[Patch] Make getenv() functional before the environment is initialized

classic Classic list List threaded Threaded
13 messages Options
Reply | Threaded
Open this post in threaded view
|

[Patch] Make getenv() functional before the environment is initialized

Pierre A Humblet
This makes getenv return sensibly before the environment is initialized.
The attached file should be properly formatted (Changelog & patch),
which my mailer can't do.

Pierre


2006-04-06  Pierre Humblet [hidden email]

        * environ.cc (getearly): New function.
           (getenv) : Call getearly if needed.
   
Index: environ.cc
===================================================================
RCS file: /cvs/src/src/winsup/cygwin/environ.cc,v
retrieving revision 1.139
diff -u -p -b -r1.139 environ.cc
--- environ.cc  22 Mar 2006 16:42:44 -0000      1.139
+++ environ.cc  6 Apr 2006 16:06:05 -0000
@@ -224,6 +224,39 @@ my_findenv (const char *name, int *offse
 }
 
 /*
+ * getearly --
+ *     Primitive getenv before the environment is built.
+ */
+
+static char *
+getearly (const char * name)
+{
+  int s = strlen (name);
+  char * rawenv;
+  char ** ptr;
+  child_info *get_cygwin_startup_info ();
+  child_info_spawn *ci = (child_info_spawn *) get_cygwin_startup_info ();
+
+  if (ci && (ptr = ci->moreinfo->envp))
+    {
+      for (; *ptr; ptr++)
+       if (strncasematch (name, *ptr, s)
+           && (*(*ptr + s) == '='))
+         return *ptr + s + 1;
+    }
+  else if ((rawenv = GetEnvironmentStrings ()))
+    {
+      while (*rawenv)
+       if (strncasematch (name, rawenv, s)
+           && (*(rawenv + s) == '='))
+         return rawenv + s + 1;
+       else
+         rawenv = strchr (rawenv, 0) + 1;
+    }
+  return NULL;
+}
+
+/*
  * getenv --
  *     Returns ptr to value associated with name, if any, else NULL.
  */
@@ -232,7 +265,8 @@ extern "C" char *
 getenv (const char *name)
 {
   int offset;
-
+  if (!__cygwin_environ)
+    return getearly (name);
   return my_findenv (name, &offset);
 }

environ.diff (1K) Download Attachment
Reply | Threaded
Open this post in threaded view
|

Re: [Patch] Make getenv() functional before the environment is initialized

Corinna Vinschen-2
On Apr  6 12:35, Pierre A. Humblet wrote:
>        * environ.cc (getearly): New function.
>           (getenv) : Call getearly if needed.

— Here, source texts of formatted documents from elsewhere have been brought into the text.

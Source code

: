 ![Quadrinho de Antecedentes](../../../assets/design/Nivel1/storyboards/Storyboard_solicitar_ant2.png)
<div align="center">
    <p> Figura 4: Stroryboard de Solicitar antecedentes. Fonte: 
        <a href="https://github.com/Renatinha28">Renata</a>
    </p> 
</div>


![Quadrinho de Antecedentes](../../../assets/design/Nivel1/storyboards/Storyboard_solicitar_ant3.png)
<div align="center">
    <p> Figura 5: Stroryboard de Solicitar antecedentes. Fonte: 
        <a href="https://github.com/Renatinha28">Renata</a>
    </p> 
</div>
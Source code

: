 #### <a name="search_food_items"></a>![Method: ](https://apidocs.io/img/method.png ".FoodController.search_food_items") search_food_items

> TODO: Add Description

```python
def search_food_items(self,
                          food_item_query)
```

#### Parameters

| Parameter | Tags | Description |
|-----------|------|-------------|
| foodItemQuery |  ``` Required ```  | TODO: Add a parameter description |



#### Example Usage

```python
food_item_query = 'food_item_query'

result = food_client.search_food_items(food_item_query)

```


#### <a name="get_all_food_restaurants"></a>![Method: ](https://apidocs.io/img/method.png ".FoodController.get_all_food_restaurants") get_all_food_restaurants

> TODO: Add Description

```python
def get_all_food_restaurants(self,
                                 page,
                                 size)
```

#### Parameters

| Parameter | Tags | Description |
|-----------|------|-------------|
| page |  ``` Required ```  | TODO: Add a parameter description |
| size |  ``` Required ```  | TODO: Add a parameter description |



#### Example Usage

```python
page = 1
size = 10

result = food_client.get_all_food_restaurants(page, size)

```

Thanks for the patch and sorry for the loooong delay.  I've applied a
slightly tweaked version of your patch, which uses a function pointer in
getenv, instead of adding a conditional.


Thanks,
Corinna

--
Corinna Vinschen                  Please, send mails regarding Cygwin to
Cygwin Project Co-Leader          cygwin AT cygwin DOT com
Red Hat
Reply | Threaded
Open this post in threaded view
|

Re: [Patch] Make getenv() functional before the environment is initialized

Pierre A. Humblet-2

----- Original Message -----
From: "Corinna Vinschen"
To: <[hidden email]>
Sent: Friday, April 21, 2006 1:23 PM
Subject: Re: [Patch] Make getenv() functional before the environment is
initialized


> On Apr  6 12:35, Pierre A. Humblet wrote:
>>        * environ.cc (getearly): New function.
>>           (getenv) : Call getearly if needed.
>
> Thanks for the patch and sorry for the loooong delay.  I've applied a
> slightly tweaked version of your patch, which uses a function pointer in
> getenv, instead of adding a conditional.
>

Corinna,

Thanks! Since sending the patch, I have found some issues with it :(

In particular GetEnvironmentStrings returns a big block of
storage that should be free (which we can't do), and that is
going to be lost on a fork, potentially leading to trouble.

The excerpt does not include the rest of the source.